# What the task asks
Return the run of lines below that opens with the line containing "- swapping : 왔다 갔다 하는 단위가 process 전체이다." and closes with the line containing "- 과거를 보고 미래를 짐작", keeping each one exact.

# Available records
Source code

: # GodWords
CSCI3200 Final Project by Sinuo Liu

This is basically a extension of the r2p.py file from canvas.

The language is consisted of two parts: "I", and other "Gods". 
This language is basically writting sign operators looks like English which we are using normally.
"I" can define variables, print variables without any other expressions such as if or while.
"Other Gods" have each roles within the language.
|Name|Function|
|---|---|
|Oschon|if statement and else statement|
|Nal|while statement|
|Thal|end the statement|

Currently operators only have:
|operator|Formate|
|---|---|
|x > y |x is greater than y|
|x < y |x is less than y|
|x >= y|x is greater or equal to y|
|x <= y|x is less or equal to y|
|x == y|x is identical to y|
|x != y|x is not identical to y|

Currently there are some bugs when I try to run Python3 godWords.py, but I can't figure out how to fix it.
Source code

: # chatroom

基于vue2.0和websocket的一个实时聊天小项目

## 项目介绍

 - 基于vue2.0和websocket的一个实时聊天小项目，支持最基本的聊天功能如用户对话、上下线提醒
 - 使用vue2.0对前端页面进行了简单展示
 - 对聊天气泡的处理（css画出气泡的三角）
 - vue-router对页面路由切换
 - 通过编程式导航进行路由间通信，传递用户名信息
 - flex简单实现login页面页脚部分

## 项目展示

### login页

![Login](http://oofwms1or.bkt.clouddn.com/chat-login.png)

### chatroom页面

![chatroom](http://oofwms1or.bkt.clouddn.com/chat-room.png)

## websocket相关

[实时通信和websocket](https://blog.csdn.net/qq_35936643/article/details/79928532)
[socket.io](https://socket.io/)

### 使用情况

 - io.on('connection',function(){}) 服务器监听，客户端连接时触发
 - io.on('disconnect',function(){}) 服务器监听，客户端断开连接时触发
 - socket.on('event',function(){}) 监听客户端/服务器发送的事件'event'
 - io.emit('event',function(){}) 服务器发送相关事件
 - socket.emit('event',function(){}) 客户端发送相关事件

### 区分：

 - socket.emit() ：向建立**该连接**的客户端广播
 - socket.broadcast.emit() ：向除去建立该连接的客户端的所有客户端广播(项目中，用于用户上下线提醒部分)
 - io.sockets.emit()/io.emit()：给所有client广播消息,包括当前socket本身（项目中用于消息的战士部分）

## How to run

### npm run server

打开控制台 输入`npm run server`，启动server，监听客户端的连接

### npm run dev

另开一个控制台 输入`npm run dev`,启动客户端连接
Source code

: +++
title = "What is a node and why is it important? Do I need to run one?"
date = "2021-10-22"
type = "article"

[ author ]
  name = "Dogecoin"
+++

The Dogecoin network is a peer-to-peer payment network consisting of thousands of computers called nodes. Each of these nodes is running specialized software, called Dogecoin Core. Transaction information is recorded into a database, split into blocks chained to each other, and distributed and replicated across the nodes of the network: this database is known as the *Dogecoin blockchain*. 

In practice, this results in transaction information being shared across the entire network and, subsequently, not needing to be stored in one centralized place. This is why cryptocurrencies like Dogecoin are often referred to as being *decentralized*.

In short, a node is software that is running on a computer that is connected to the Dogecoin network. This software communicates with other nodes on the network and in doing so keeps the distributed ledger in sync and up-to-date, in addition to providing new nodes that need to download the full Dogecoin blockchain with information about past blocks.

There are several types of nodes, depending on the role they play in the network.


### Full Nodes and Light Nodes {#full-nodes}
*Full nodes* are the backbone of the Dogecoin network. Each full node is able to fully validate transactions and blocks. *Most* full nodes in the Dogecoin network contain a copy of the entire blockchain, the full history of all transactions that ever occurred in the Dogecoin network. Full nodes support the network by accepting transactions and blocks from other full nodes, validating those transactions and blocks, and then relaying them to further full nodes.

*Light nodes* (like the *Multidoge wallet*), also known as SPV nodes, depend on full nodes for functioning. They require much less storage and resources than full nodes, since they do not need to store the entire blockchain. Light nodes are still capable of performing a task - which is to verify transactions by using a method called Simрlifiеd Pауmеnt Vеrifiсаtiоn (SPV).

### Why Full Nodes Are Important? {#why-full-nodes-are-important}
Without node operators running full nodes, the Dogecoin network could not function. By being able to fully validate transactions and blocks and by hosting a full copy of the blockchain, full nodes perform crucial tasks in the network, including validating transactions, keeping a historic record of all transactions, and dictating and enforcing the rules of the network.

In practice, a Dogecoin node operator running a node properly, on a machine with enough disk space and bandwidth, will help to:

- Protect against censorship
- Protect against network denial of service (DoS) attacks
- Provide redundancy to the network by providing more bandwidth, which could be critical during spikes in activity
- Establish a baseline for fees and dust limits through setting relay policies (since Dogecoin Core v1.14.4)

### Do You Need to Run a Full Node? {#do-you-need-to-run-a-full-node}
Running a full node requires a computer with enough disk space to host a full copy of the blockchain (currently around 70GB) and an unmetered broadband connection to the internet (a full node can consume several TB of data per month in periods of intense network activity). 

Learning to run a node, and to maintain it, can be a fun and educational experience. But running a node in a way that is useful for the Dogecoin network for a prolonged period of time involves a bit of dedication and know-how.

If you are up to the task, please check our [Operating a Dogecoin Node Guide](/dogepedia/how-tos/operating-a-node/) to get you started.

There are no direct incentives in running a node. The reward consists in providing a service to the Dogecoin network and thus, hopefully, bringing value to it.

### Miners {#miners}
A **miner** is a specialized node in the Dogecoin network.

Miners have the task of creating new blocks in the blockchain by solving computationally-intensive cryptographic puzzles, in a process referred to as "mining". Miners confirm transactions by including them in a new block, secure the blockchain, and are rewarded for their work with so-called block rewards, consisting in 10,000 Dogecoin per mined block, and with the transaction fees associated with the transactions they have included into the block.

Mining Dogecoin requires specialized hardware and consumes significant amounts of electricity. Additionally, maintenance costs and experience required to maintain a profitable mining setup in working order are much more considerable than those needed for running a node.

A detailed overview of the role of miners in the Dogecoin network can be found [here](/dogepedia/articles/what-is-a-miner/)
==
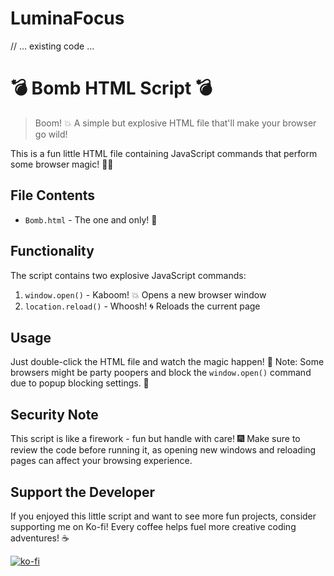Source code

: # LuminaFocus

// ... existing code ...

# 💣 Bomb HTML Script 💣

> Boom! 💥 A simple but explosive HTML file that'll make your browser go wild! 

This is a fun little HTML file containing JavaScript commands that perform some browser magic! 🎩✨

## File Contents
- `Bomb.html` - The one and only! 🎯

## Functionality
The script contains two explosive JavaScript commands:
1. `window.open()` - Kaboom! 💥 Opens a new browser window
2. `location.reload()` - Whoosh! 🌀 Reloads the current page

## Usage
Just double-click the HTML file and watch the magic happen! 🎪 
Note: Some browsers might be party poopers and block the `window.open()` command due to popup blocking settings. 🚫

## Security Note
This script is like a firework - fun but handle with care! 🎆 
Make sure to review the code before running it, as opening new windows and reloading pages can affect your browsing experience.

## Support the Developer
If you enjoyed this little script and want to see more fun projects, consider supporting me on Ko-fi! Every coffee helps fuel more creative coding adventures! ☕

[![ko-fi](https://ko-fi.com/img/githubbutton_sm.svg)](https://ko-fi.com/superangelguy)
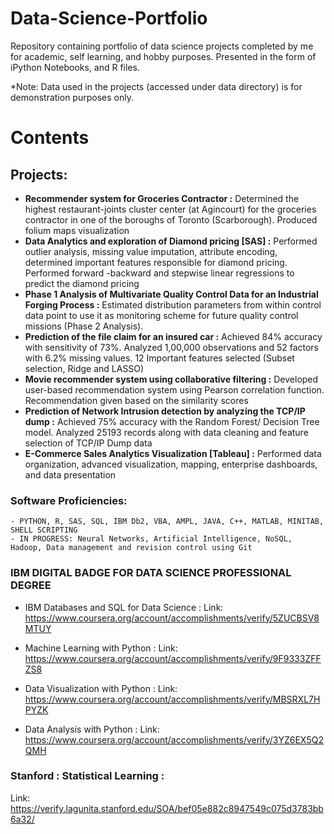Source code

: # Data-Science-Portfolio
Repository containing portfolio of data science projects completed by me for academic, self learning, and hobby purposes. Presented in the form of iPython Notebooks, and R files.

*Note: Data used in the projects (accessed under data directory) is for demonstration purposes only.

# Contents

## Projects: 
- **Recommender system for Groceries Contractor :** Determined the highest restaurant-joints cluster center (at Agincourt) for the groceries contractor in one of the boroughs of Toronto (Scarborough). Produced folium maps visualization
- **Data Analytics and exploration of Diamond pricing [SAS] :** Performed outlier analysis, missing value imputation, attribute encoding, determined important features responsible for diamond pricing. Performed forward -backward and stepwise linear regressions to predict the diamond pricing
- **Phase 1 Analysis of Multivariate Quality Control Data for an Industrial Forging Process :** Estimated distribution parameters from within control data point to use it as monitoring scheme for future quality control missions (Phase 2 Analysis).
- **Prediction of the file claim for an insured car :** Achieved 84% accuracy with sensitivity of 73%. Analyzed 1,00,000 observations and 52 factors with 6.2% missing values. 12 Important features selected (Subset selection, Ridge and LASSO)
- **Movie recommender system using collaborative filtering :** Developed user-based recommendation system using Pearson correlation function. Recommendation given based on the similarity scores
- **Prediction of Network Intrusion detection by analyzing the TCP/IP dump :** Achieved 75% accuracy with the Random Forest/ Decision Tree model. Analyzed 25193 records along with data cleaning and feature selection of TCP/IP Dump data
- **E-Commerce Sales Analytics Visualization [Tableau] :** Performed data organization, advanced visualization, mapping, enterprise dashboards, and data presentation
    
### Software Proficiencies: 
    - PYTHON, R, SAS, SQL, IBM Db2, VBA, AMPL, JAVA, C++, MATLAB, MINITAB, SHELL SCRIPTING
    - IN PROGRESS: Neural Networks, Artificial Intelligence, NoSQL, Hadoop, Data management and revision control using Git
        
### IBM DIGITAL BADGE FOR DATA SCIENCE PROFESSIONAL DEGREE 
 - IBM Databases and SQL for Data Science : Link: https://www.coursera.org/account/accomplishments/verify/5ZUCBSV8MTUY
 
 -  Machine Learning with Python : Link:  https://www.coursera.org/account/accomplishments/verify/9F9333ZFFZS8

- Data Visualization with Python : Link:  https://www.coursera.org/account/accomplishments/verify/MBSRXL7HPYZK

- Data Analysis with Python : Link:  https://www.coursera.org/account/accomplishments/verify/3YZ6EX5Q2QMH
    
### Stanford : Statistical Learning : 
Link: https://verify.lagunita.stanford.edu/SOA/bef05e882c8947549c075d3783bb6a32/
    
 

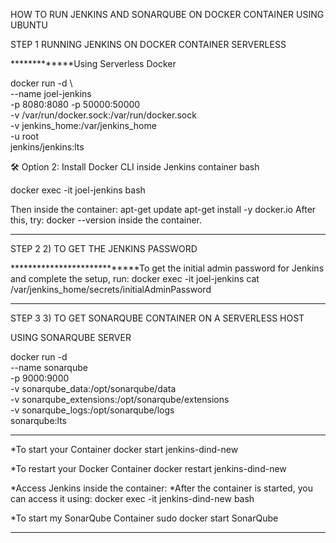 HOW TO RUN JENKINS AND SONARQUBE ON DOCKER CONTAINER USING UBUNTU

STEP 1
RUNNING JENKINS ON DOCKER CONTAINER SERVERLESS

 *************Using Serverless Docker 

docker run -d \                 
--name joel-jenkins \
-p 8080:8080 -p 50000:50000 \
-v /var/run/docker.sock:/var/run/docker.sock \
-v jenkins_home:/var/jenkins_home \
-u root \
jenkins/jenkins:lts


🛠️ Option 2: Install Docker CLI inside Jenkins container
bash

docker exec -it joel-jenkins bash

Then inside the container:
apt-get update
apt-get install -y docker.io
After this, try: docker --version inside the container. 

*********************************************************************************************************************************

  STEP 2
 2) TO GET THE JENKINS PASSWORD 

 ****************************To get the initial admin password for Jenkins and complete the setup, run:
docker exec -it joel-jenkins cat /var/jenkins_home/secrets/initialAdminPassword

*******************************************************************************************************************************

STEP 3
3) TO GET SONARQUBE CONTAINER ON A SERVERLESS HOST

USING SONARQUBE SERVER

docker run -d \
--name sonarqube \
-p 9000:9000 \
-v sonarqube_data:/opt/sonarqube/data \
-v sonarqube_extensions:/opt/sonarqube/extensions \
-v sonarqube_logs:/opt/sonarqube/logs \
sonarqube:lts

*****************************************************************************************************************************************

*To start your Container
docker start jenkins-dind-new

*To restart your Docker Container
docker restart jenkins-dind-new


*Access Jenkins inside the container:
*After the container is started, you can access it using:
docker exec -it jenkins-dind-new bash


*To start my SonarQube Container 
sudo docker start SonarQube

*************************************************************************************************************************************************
* * *
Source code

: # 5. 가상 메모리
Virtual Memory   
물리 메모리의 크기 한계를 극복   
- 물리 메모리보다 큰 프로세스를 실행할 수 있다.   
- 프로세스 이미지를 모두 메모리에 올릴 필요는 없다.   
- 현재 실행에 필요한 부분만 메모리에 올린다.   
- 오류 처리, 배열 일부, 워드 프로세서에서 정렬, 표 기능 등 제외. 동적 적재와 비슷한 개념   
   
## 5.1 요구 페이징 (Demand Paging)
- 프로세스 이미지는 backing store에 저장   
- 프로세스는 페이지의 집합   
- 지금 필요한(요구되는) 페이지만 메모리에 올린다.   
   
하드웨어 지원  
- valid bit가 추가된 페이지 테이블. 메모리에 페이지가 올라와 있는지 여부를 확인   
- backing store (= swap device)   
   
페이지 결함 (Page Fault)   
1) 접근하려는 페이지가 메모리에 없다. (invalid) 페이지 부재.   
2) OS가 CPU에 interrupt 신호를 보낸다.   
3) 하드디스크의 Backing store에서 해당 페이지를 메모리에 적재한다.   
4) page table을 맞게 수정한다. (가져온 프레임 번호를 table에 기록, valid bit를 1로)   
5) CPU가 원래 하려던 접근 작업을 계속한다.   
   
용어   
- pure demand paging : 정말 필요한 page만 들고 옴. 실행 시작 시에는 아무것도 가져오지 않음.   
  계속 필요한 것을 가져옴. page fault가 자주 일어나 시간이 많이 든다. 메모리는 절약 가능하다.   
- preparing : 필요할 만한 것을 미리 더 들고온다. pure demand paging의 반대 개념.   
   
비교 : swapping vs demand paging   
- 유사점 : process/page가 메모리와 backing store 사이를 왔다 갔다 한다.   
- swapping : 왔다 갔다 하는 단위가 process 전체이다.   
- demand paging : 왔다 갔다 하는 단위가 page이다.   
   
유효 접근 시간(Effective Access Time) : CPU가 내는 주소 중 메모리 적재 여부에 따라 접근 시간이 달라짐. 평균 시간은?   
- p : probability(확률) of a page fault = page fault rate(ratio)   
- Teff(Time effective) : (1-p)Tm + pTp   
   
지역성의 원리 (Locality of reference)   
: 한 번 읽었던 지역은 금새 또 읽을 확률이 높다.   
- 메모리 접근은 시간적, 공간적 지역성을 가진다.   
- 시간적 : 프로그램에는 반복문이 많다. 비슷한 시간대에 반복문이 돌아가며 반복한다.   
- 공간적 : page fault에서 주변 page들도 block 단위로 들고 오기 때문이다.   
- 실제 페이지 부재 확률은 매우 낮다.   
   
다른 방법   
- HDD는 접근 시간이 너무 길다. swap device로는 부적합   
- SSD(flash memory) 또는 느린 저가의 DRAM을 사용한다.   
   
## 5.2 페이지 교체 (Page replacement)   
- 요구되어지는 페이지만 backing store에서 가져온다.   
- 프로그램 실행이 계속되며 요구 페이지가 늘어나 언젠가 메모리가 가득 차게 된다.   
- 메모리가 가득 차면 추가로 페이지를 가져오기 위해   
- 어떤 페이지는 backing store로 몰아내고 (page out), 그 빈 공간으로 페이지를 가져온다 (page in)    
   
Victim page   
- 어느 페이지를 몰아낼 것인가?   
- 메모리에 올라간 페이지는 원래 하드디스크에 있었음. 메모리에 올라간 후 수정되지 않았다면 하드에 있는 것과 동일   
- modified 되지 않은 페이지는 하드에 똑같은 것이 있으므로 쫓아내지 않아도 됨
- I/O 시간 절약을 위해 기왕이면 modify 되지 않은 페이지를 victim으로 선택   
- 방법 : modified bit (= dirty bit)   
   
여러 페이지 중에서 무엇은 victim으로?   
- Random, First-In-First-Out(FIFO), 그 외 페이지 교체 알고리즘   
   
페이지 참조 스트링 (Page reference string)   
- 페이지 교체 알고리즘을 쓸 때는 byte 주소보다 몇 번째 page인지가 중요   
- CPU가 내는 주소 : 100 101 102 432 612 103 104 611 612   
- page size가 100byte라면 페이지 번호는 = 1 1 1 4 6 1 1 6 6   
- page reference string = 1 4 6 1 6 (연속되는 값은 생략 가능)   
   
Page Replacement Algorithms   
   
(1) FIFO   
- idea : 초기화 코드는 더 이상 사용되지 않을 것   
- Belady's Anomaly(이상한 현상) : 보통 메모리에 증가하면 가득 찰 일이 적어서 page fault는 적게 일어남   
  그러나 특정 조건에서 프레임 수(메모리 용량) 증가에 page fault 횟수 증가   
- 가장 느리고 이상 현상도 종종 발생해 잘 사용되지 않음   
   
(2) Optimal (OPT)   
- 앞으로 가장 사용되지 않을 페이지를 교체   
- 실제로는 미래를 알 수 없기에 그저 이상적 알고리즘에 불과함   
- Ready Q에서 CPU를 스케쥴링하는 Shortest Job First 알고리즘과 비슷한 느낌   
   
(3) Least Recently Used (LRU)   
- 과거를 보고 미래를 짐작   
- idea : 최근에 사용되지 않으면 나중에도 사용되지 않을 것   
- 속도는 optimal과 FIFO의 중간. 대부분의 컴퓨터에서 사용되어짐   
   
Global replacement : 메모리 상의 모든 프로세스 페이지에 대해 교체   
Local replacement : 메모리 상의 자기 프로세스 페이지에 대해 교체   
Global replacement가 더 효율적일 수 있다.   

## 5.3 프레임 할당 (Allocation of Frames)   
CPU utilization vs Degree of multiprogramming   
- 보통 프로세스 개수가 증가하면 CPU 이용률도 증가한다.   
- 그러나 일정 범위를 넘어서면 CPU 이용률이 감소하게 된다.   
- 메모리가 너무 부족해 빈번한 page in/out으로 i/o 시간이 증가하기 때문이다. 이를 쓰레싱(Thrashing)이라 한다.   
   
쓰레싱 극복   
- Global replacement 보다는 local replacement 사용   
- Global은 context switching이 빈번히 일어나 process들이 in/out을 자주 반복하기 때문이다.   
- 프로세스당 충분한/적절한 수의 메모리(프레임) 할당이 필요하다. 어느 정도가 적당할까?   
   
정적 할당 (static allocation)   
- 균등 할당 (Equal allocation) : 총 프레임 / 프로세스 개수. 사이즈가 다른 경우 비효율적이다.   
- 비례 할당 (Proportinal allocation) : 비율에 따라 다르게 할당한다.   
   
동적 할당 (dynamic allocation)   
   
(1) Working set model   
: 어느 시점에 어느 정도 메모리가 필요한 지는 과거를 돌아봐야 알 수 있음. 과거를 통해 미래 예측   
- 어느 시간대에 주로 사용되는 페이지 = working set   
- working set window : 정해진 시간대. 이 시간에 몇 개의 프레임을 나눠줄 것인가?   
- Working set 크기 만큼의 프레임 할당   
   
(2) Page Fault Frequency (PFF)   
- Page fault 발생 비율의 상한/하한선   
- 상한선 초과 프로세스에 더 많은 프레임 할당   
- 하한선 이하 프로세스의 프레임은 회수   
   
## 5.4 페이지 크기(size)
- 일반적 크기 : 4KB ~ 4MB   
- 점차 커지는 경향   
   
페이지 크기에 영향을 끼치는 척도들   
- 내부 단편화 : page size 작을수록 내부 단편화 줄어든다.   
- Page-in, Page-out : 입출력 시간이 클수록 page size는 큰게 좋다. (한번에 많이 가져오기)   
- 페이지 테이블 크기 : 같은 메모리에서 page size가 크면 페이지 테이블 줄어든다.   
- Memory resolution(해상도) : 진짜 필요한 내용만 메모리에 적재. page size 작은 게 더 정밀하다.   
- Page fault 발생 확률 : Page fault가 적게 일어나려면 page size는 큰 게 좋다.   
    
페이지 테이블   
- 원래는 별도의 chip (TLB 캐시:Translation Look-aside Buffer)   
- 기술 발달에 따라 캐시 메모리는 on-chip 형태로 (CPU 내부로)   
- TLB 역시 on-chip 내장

# Answer section
- swapping : 왔다 갔다 하는 단위가 process 전체이다.   
- demand paging : 왔다 갔다 하는 단위가 page이다.   
   
유효 접근 시간(Effective Access Time) : CPU가 내는 주소 중 메모리 적재 여부에 따라 접근 시간이 달라짐. 평균 시간은?   
- p : probability(확률) of a page fault = page fault rate(ratio)   
- Teff(Time effective) : (1-p)Tm + pTp   
   
지역성의 원리 (Locality of reference)   
: 한 번 읽었던 지역은 금새 또 읽을 확률이 높다.   
- 메모리 접근은 시간적, 공간적 지역성을 가진다.   
- 시간적 : 프로그램에는 반복문이 많다. 비슷한 시간대에 반복문이 돌아가며 반복한다.   
- 공간적 : page fault에서 주변 page들도 block 단위로 들고 오기 때문이다.   
- 실제 페이지 부재 확률은 매우 낮다.   
   
다른 방법   
- HDD는 접근 시간이 너무 길다. swap device로는 부적합   
- SSD(flash memory) 또는 느린 저가의 DRAM을 사용한다.   
   
## 5.2 페이지 교체 (Page replacement)   
- 요구되어지는 페이지만 backing store에서 가져온다.   
- 프로그램 실행이 계속되며 요구 페이지가 늘어나 언젠가 메모리가 가득 차게 된다.   
- 메모리가 가득 차면 추가로 페이지를 가져오기 위해   
- 어떤 페이지는 backing store로 몰아내고 (page out), 그 빈 공간으로 페이지를 가져온다 (page in)    
   
Victim page   
- 어느 페이지를 몰아낼 것인가?   
- 메모리에 올라간 페이지는 원래 하드디스크에 있었음. 메모리에 올라간 후 수정되지 않았다면 하드에 있는 것과 동일   
- modified 되지 않은 페이지는 하드에 똑같은 것이 있으므로 쫓아내지 않아도 됨
- I/O 시간 절약을 위해 기왕이면 modify 되지 않은 페이지를 victim으로 선택   
- 방법 : modified bit (= dirty bit)   
   
여러 페이지 중에서 무엇은 victim으로?   
- Random, First-In-First-Out(FIFO), 그 외 페이지 교체 알고리즘   
   
페이지 참조 스트링 (Page reference string)   
- 페이지 교체 알고리즘을 쓸 때는 byte 주소보다 몇 번째 page인지가 중요   
- CPU가 내는 주소 : 100 101 102 432 612 103 104 611 612   
- page size가 100byte라면 페이지 번호는 = 1 1 1 4 6 1 1 6 6   
- page reference string = 1 4 6 1 6 (연속되는 값은 생략 가능)   
   
Page Replacement Algorithms   
   
(1) FIFO   
- idea : 초기화 코드는 더 이상 사용되지 않을 것   
- Belady's Anomaly(이상한 현상) : 보통 메모리에 증가하면 가득 찰 일이 적어서 page fault는 적게 일어남   
  그러나 특정 조건에서 프레임 수(메모리 용량) 증가에 page fault 횟수 증가   
- 가장 느리고 이상 현상도 종종 발생해 잘 사용되지 않음   
   
(2) Optimal (OPT)   
- 앞으로 가장 사용되지 않을 페이지를 교체   
- 실제로는 미래를 알 수 없기에 그저 이상적 알고리즘에 불과함   
- Ready Q에서 CPU를 스케쥴링하는 Shortest Job First 알고리즘과 비슷한 느낌   
   
(3) Least Recently Used (LRU)   
- 과거를 보고 미래를 짐작   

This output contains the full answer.